The EPA approved the RI/FS Work Plan in May of 2008. In July of 2012 the PRP's submitted a Remedial Investigation (RI) to respond to issues raised by the EPA in the initial draft RI. In January 2016, the PRP's submitted a draft Feasibility Study (FS), also to respond to issues raised by the EPA about previous drafts of the FS. In July 2016, the EPA announced its proposed remediation plan based on an alternative put forth in a July 2016 Woodruff & Curran FS with an estimated total clean-up phase cost of $1.9 million. The preferred remedy consists of the placement of a continuous six-inch thick soil and sand cap, including a geotextile membrane to act as a demarcation layer, over the Pond. The preferred remedy includes long-term monitoring and institutional controls. After a public comment period, on December 13, 2016, the EPA issued a Certificate of Completion confirming that the RI/FS was complete, confirming that all PRP obligations related to the RI/FS had been performed in accordance with the provisions of the Settlement Agreement, and approving the remedy selected in the FS as the final response action for the Pond.

In June 2017, the EPA issued a Special Notice letter to the original PRP’s and two new additional parties (Eaton Corporation and Elmira Water Board) requesting these PRPs to fund, undertake, and complete the remedy for the Pond. Shortly after, the EPA provided a proposed Statement of Work for completion of the remedy (“SOW”) and the EPA agreed to waive the past response costs as defined in the Settlement Agreement in full if the parties could reach a settlement with the EPA by September 30, 2017.

    In September 2017 the nine participating PRPs privately negotiated and finalized an allocation of costs amongst themselves, with 10.75% of the costs being allocated to the Company. Based on the estimated cost of the present remedy of $1.9 million, and with credit for costs previously paid by the Company for the RI/FS, the remaining costs that have been allocated to the Company will not exceed $0.2 million. The Company has the entire amount reserved as of March 31, 2018. This reserve is reported in "Accrued expenses" in the Consolidated Balance Sheets.
    
In February 2018 the PRP Group selected a Site and Project Coordinator to assist in implementation of the SOW for the remedy. It is contemplated that most of the required work will be completed in 2018. 

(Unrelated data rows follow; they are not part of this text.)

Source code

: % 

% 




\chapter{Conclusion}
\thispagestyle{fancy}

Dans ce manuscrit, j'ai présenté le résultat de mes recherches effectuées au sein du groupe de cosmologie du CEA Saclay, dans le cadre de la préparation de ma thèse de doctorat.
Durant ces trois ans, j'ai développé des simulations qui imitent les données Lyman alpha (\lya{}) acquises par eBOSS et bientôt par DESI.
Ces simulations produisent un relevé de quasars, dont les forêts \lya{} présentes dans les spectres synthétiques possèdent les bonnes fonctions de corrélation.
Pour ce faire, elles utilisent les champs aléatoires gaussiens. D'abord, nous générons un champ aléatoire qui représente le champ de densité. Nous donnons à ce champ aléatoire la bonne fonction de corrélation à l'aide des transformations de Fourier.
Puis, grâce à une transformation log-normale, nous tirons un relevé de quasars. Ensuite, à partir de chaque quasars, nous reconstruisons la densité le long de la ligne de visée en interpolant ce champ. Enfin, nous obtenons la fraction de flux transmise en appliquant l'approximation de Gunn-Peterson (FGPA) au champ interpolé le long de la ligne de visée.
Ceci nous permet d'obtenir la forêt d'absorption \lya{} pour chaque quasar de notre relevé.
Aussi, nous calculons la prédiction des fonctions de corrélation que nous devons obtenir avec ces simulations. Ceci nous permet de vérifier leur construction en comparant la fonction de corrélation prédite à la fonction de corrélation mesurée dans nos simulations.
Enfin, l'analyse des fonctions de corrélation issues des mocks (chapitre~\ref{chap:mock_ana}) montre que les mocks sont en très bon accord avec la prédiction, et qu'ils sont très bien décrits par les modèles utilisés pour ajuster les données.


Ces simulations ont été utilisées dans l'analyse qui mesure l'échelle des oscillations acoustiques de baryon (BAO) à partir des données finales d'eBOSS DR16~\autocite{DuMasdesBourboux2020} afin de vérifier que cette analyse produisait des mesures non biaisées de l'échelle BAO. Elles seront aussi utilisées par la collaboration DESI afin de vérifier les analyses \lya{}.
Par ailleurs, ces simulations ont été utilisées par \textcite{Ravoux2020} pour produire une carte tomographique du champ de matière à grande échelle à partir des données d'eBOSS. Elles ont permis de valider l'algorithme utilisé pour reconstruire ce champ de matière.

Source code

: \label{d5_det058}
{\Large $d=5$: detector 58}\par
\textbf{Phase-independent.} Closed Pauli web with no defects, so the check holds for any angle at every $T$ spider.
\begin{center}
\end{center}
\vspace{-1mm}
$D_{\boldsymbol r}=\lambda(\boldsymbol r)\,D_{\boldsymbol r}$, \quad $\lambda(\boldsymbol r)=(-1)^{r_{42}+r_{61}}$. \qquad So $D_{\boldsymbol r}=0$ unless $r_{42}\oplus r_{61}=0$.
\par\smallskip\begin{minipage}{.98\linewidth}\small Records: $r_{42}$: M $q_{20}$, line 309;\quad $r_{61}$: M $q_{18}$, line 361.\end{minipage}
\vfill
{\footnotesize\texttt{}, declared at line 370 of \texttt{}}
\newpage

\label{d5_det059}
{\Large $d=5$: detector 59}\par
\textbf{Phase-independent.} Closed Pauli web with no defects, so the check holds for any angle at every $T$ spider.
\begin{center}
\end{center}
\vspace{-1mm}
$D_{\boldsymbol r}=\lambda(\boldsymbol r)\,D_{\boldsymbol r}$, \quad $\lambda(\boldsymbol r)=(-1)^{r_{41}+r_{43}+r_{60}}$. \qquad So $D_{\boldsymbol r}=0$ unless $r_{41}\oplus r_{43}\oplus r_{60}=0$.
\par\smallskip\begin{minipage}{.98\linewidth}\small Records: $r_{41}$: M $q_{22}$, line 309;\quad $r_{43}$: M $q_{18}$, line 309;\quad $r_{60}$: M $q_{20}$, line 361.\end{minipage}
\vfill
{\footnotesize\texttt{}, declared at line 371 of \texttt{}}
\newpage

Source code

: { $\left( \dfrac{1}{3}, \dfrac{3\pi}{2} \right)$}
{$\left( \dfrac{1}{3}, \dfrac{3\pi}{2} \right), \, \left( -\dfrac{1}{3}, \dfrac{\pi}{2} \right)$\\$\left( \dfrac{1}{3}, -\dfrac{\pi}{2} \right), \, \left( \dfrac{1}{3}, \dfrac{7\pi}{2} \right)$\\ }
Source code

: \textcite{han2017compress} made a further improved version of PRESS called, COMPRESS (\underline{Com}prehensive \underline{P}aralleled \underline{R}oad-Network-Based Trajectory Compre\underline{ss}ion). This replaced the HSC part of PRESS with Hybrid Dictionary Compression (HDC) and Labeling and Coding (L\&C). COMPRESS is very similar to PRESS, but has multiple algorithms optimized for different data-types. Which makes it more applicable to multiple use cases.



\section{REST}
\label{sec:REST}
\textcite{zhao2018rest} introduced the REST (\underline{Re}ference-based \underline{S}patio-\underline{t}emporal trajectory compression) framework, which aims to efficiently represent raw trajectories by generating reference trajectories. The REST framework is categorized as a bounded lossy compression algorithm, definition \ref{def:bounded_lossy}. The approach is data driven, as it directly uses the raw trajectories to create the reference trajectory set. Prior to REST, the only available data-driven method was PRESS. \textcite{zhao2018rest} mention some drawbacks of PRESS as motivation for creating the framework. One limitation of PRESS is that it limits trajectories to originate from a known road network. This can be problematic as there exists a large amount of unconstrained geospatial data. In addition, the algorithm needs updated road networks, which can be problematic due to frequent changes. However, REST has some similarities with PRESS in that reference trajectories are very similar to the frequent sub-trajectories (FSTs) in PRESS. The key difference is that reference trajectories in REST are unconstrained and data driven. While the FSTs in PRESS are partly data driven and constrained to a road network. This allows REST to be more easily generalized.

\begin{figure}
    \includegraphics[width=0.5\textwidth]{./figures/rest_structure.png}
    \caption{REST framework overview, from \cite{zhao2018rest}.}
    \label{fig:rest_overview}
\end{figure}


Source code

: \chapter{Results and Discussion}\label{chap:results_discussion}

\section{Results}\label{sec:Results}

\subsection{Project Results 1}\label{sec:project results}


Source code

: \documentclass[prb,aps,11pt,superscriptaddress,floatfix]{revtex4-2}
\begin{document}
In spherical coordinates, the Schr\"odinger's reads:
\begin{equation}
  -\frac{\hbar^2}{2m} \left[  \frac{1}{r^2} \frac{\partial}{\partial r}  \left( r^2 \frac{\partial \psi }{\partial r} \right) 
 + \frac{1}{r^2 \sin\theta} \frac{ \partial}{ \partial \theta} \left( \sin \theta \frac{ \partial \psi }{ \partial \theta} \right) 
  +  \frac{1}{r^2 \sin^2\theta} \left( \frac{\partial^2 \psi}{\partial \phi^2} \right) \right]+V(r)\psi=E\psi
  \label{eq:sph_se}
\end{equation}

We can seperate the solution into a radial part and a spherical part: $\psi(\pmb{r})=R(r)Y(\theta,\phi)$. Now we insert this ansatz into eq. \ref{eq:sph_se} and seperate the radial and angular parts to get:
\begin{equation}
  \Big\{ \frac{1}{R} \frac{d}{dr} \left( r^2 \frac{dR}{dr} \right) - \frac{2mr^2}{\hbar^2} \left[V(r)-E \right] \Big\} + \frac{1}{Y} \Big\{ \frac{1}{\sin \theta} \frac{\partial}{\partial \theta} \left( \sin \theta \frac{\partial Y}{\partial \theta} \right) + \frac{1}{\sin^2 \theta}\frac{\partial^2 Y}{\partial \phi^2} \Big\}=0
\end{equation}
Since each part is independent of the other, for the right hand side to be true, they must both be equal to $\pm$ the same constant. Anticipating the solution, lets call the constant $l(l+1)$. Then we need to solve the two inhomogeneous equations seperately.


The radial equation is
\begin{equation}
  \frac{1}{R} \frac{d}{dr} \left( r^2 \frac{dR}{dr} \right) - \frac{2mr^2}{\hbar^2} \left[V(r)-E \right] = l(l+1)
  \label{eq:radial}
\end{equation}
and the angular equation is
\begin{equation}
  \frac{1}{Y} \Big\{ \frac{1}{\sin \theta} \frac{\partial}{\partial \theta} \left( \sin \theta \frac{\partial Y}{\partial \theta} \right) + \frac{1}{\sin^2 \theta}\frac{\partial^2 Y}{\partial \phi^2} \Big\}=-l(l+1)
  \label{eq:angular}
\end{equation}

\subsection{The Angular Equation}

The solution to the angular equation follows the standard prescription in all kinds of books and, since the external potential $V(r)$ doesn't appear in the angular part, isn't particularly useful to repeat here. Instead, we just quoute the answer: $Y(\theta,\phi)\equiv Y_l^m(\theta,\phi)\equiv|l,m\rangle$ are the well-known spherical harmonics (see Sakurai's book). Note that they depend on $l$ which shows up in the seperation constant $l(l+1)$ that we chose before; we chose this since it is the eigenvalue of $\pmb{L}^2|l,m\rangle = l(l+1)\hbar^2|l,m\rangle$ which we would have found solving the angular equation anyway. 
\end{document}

Based upon information currently available the Company does not have material liabilities for environmental remediation, except as described in the preceding paragraphs. Though the foregoing reflects the Company’s current assessment as it relates to environmental remediation obligations, it is possible that future remedial requirements or changes in the enforcement of existing laws and regulations, which are subject to extensive regulatory discretion, will result in material liabilities to the Company.

Litigation Relating to the Merger

On April 4, 2018, a purported class action complaint relating to the Merger was filed in the United States District Court for the Western District of New York on behalf of a putative class of Hardinge’s public shareholders (the “federal case”). The complaint in the federal case alleges that Hardinge and its directors breached federal securities laws by failing to disclose material information in the preliminary form of the 2018 proxy statement filed on February 13, 2018. In addition, on April 16, 2018, a purported class action complaint relating to the Merger was filed in the Supreme Court of the State of New York, County of Chemung (the “state case”).  The complaint in the state case alleges that Hardinge and its directors breached their fiduciary duties by entering into the Merger Agreement and by failing to disclose allegedly material information in connection with the Merger.  The complaints seek, among other things, injunctive relief preventing the consummation of the merger, damages and an award of plaintiff’s expenses and attorneys’ fees.  We believe that the claims asserted are without merit.